## [Exercise prompt]
Filter these entries down to lines holding "liên".

## [Records excerpted from a collection]
————

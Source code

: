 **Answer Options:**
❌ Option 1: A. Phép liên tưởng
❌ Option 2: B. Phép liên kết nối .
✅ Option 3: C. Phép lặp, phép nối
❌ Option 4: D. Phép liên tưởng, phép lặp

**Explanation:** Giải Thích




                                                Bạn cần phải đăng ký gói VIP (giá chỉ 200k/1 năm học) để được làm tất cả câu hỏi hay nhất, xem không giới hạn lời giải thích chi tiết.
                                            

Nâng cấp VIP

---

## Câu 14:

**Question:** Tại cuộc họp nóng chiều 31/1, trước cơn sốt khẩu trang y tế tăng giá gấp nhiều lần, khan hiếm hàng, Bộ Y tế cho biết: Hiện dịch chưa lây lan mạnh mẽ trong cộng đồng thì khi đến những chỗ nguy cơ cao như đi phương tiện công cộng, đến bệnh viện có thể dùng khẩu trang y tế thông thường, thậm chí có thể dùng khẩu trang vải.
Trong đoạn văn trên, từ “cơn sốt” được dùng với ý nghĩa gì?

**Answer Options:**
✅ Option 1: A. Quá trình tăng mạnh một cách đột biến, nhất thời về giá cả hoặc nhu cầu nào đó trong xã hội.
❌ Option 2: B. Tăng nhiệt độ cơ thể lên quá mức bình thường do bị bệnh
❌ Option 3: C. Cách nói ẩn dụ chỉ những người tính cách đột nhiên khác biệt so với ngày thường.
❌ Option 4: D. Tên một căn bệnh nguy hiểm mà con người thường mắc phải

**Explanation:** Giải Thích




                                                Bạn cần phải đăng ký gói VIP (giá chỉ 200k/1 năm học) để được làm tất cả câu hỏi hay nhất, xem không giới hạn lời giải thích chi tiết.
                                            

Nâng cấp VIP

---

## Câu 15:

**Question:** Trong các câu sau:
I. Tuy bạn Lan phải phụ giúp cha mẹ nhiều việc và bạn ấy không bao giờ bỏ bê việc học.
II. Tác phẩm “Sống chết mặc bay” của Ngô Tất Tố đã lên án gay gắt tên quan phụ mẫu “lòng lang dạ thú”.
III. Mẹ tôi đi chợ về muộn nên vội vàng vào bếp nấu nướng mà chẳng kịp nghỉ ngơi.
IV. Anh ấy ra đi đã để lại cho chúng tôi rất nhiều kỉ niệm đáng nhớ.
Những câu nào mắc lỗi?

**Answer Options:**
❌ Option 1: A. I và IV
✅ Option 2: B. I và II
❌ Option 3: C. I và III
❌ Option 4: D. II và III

————

## [Result of this task]
❌ Option 1: A. Phép liên tưởng
❌ Option 2: B. Phép liên kết nối .
❌ Option 4: D. Phép liên tưởng, phép lặp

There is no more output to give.